=== Activity ===
Copy every entry below verbatim, except for images.
*** Block opens ***
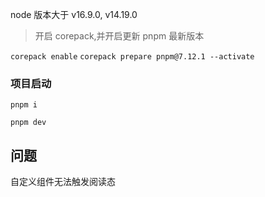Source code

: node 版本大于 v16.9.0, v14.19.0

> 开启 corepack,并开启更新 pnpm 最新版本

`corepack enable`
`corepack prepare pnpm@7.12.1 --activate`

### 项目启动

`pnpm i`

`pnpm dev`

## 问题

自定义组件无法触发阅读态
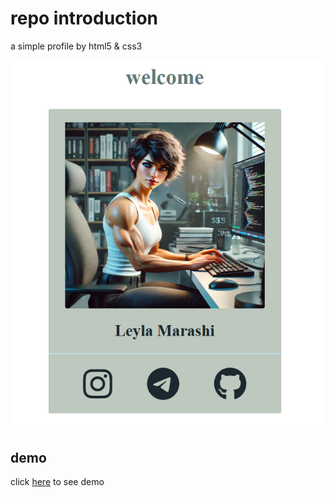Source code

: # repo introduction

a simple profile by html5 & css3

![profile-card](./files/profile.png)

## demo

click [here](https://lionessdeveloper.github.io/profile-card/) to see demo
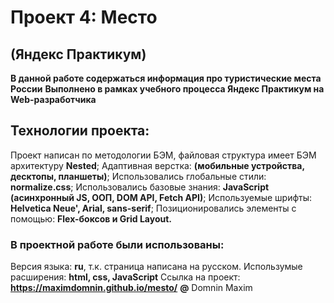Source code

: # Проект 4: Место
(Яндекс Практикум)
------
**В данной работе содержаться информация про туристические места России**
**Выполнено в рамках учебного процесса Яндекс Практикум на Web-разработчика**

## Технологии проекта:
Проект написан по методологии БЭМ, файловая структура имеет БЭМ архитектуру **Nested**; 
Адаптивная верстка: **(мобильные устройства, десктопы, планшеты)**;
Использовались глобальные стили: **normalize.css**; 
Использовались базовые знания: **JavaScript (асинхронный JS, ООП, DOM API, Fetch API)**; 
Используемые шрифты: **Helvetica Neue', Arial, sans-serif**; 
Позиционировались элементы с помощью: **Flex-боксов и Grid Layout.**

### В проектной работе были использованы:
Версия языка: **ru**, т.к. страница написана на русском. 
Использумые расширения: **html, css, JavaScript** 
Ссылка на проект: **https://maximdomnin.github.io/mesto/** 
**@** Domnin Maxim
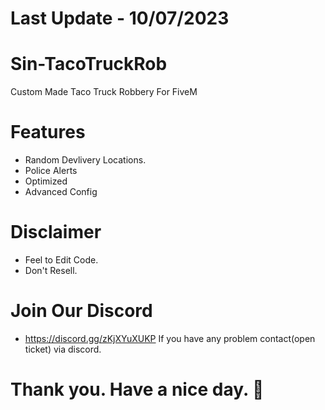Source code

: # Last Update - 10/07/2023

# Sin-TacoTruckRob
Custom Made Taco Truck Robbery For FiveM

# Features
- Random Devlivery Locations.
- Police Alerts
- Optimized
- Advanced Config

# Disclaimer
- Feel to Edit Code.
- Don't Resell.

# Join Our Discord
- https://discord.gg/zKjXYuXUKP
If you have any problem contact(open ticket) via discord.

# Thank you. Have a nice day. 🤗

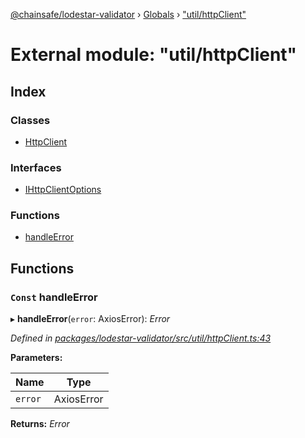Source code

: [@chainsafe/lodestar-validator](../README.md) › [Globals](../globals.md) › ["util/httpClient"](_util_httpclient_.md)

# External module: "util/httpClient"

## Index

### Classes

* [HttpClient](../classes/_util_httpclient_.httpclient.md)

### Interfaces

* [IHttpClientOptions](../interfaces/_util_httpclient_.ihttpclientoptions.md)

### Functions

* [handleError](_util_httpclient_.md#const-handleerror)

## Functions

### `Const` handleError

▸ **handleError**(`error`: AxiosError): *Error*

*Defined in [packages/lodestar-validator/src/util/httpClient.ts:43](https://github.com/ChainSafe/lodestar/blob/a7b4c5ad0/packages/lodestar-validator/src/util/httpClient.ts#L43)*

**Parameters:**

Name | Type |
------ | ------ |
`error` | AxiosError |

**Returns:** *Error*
*** Block closes ***
=== Solution ===
Source code

: node 版本大于 v16.9.0, v14.19.0

> 开启 corepack,并开启更新 pnpm 最新版本

`corepack enable`
`corepack prepare pnpm@7.12.1 --activate`

### 项目启动

`pnpm i`

`pnpm dev`

## 问题

自定义组件无法触发阅读态
Source code

: # repo introduction

a simple profile by html5 & css3

![profile-card](./files/profile.png)

## demo

click [here](https://lionessdeveloper.github.io/profile-card/) to see demo
Source code

: # Проект 4: Место
(Яндекс Практикум)
------
**В данной работе содержаться информация про туристические места России**
**Выполнено в рамках учебного процесса Яндекс Практикум на Web-разработчика**

## Технологии проекта:
Проект написан по методологии БЭМ, файловая структура имеет БЭМ архитектуру **Nested**; 
Адаптивная верстка: **(мобильные устройства, десктопы, планшеты)**;
Использовались глобальные стили: **normalize.css**; 
Использовались базовые знания: **JavaScript (асинхронный JS, ООП, DOM API, Fetch API)**; 
Используемые шрифты: **Helvetica Neue', Arial, sans-serif**; 
Позиционировались элементы с помощью: **Flex-боксов и Grid Layout.**

### В проектной работе были использованы:
Версия языка: **ru**, т.к. страница написана на русском. 
Использумые расширения: **html, css, JavaScript** 
Ссылка на проект: **https://maximdomnin.github.io/mesto/** 
**@** Domnin Maxim
Source code

: # Last Update - 10/07/2023

# Sin-TacoTruckRob
Custom Made Taco Truck Robbery For FiveM

# Features
- Random Devlivery Locations.
- Police Alerts
- Optimized
- Advanced Config

# Disclaimer
- Feel to Edit Code.
- Don't Resell.

# Join Our Discord
- https://discord.gg/zKjXYuXUKP
If you have any problem contact(open ticket) via discord.

# Thank you. Have a nice day. 🤗

Source code

: [@chainsafe/lodestar-validator](../README.md) › [Globals](../globals.md) › ["util/httpClient"](_util_httpclient_.md)

# External module: "util/httpClient"

## Index

### Classes

* [HttpClient](../classes/_util_httpclient_.httpclient.md)

### Interfaces

* [IHttpClientOptions](../interfaces/_util_httpclient_.ihttpclientoptions.md)

### Functions

* [handleError](_util_httpclient_.md#const-handleerror)

## Functions

### `Const` handleError

▸ **handleError**(`error`: AxiosError): *Error*

*Defined in [packages/lodestar-validator/src/util/httpClient.ts:43](https://github.com/ChainSafe/lodestar/blob/a7b4c5ad0/packages/lodestar-validator/src/util/httpClient.ts#L43)*

**Parameters:**

Name | Type |
------ | ------ |
`error` | AxiosError |

**Returns:** *Error*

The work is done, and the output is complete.